Abrégeons cette métaphysique romanesque, enivrée de l’amour de la justice distributive et réparatrice, comme elle est enivrée d’érudition et de citations en toutes les langues. Il n’est pas surprenant qu’aujourd’hui l’esprit public, fatigué d’être ainsi mené d’un pôle à l’autre et des temps préhistoriques à l’année 1914, se repose : il n’est pas surprenant que, laissant de nouveau les gens choisir leur métier, travailler, économiser, s’associer, proposer leurs idées et leur manière de les appliquer, le tout à leur idée, il se contente de suivre ces tendances, d’en mesurer les effets, de les conseiller le plus sagement possible en vue d’accroître la production nationale. C’est le parti auquel plus d’un économiste s’arrête pour y faire honneur. Tel, à l’université même de Turin, celui qui est présentement en possession de la faveur générale, M. Eynaudi.
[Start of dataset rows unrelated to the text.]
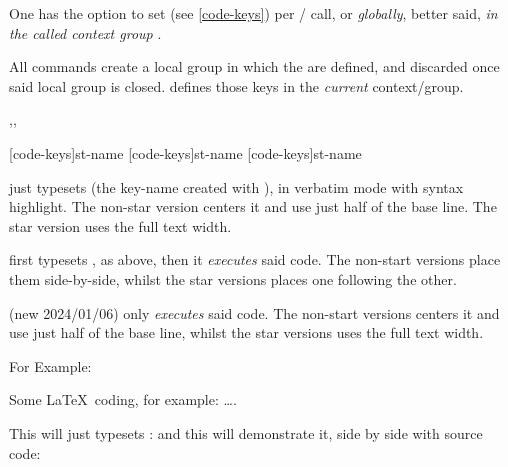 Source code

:\documentclass{article}
\begin{document}
\begin{codedescribe}{\setcodekeys}
	\begin{codesyntax}%
	\end{codesyntax}

One has the option to set  (see \ref{code-keys}) per \tsmacro{\tscode}{}/\tsmacro{\tsdemo}{} call, or \emph{globally}, better said, \emph{in the called context group} .\\
\begin{tsremark}[N.B.:]
All \tsobj[code]{\tscode,\tsdemo} commands create a local group  in which the  are defined, and discarded once said local group is closed. \tsmacro{\setcodekeys}{} defines those keys in the \emph{current} context/group.
\end{tsremark}
\end{codedescribe}

\begin{codedescribe}[code,update=2024/01/06]{\tscode*,\tsdemo*,\tsresult*}
	\begin{codesyntax}%
		\tsmacro{\tscode*}[code-keys]{st-name}
		\tsmacro{\tsdemo*}[code-keys]{st-name}
		\tsmacro{\tsresult*}[code-keys]{st-name}
	\end{codesyntax}
\tsmacro{\tscode}{} just typesets  (the key-name created with ), in verbatim mode with syntax highlight. The non-star version centers it and use just half of the base line. The star version uses the full text width.

\tsmacro{\tsdemo*}{} first typesets , as above, then it \emph{executes} said code. The non-start versions place them side-by-side, whilst the star versions places one following the other.

(new 2024/01/06) \tsmacro{\tsresult*}{} only \emph{executes} said code. The non-start versions centers it and use just half of the base line, whilst the star versions uses the full text width.

\end{codedescribe}


For Example:

\begin{codestore}[st=democodestore]
\begin{codestore}[stmeta]
		Some \LaTeX~coding, for example: \ldots.
\end{codestore}  
This will just typesets :
and this will demonstrate it, side by side with source code:
\end{codestore}
\end{document}
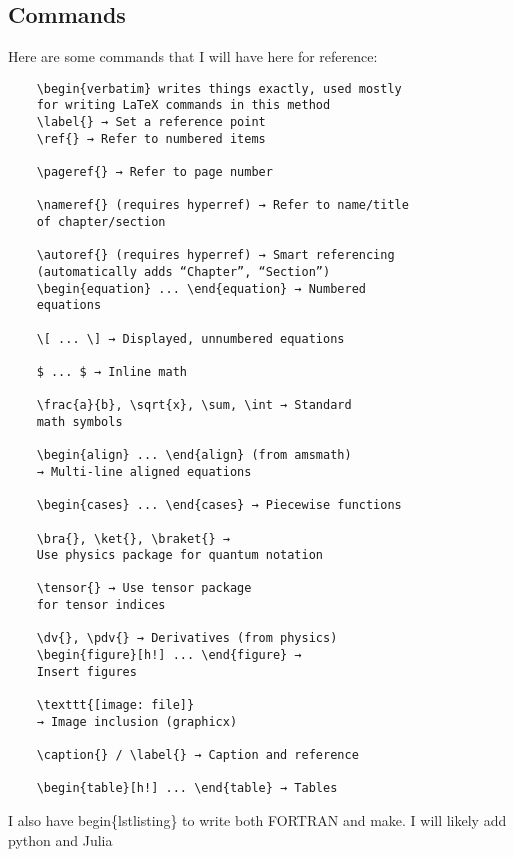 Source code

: \subsection{Commands}
Here are some commands that I will have here for reference:
\begin{verbatim}
    \begin{verbatim} writes things exactly, used mostly 
    for writing LaTeX commands in this method
    \label{} → Set a reference point
    \ref{} → Refer to numbered items

    \pageref{} → Refer to page number

    \nameref{} (requires hyperref) → Refer to name/title 
    of chapter/section

    \autoref{} (requires hyperref) → Smart referencing 
    (automatically adds “Chapter”, “Section”)
    \begin{equation} ... \end{equation} → Numbered 
    equations

    \[ ... \] → Displayed, unnumbered equations

    $ ... $ → Inline math

    \frac{a}{b}, \sqrt{x}, \sum, \int → Standard 
    math symbols

    \begin{align} ... \end{align} (from amsmath) 
    → Multi-line aligned equations

    \begin{cases} ... \end{cases} → Piecewise functions

    \bra{}, \ket{}, \braket{} → 
    Use physics package for quantum notation

    \tensor{} → Use tensor package 
    for tensor indices

    \dv{}, \pdv{} → Derivatives (from physics)
    \begin{figure}[h!] ... \end{figure} → 
    Insert figures

    \texttt{[image: file]}
    → Image inclusion (graphicx)

    \caption{} / \label{} → Caption and reference

    \begin{table}[h!] ... \end{table} → Tables
\end{verbatim}

I also have begin\{lstlisting\} to write both FORTRAN and make. I will likely add python and Julia
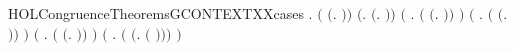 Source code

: \begin{SaveVerbatim}{HOLCongruenceTheoremsGCONTEXTXXcases}
\HOLTokenTurnstile{} \HOLSymConst{\HOLTokenForall{}}.
         \HOLSymConst{\HOLTokenEquiv{}}
       \ensuremath{(} \HOLSymConst{\ensuremath{=}} \ensuremath{(}\HOLTokenLambda{}. \ensuremath{)}\ensuremath{)} \HOLSymConst{\HOLTokenDisj{}} \ensuremath{(}\HOLSymConst{\HOLTokenExists{}}.  \HOLSymConst{\ensuremath{=}} \ensuremath{(}\HOLTokenLambda{}. \ensuremath{)}\ensuremath{)} \HOLSymConst{\HOLTokenDisj{}}
       \ensuremath{(}\HOLSymConst{\HOLTokenExists{}} . \ensuremath{(} \HOLSymConst{\ensuremath{=}} \ensuremath{(}\HOLTokenLambda{}. \HOLSymConst{\ensuremath{\ldotp}} \ensuremath{)}\ensuremath{)} \HOLSymConst{\HOLTokenConj{}}  \ensuremath{)} \HOLSymConst{\HOLTokenDisj{}}
       \ensuremath{(}\HOLSymConst{\HOLTokenExists{}}   .
            \ensuremath{(} \HOLSymConst{\ensuremath{=}} \ensuremath{(}\HOLTokenLambda{}. \HOLSymConst{\ensuremath{\ldotp}}  \HOLSymConst{\ensuremath{+}} \HOLSymConst{\ensuremath{\ldotp}} \ensuremath{)}\ensuremath{)} \HOLSymConst{\HOLTokenConj{}}   \HOLSymConst{\HOLTokenConj{}}
             \ensuremath{)} \HOLSymConst{\HOLTokenDisj{}}
       \ensuremath{(}\HOLSymConst{\HOLTokenExists{}} .
            \ensuremath{(} \HOLSymConst{\ensuremath{=}} \ensuremath{(}\HOLTokenLambda{}.   \HOLSymConst{\ensuremath{\mid}}  \ensuremath{)}\ensuremath{)} \HOLSymConst{\HOLTokenConj{}}   \HOLSymConst{\HOLTokenConj{}}  \ensuremath{)} \HOLSymConst{\HOLTokenDisj{}}
       \ensuremath{(}\HOLSymConst{\HOLTokenExists{}} . \ensuremath{(} \HOLSymConst{\ensuremath{=}} \ensuremath{(}\HOLTokenLambda{}.   \ensuremath{(} \ensuremath{)}\ensuremath{)}\ensuremath{)} \HOLSymConst{\HOLTokenConj{}}  \ensuremath{)} \HOLSymConst{\HOLTokenDisj{}}

\end{SaveVerbatim}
Publiciste actif, avisé, pratique, admirablement au courant des choses de la finance, il donne souvent des articles très lus au grand journal libéral du royaume, le Corriere della Sera et dirige la revue de la Riforma Sociale jadis fondée par M. Nitti, aujourd’hui ministre. Si M. Eynaudi, très ennemi du protectionisme de son gouvernement, n’est pas écouté, comme il le voudrait, de la majorité des hommes politiques, il est très apprécié par les connaisseurs. Chez ces derniers, M. Della Volta, professeur à l’université de Florence, s’attache à former une jeunesse d’élite qui lui doit la création d’un institut rappelant notre Ecole libre des sciences politiques : il la pénètre de son esprit tenace, distingué, mesuré, ami de la clarté française.

Ces efforts techniques, si appréciés qu’ils soient, n’empêchent pas de se répandre un certain esprit de scepticisme et une certaine inquiétude, assez connue du reste en d’autres milieux.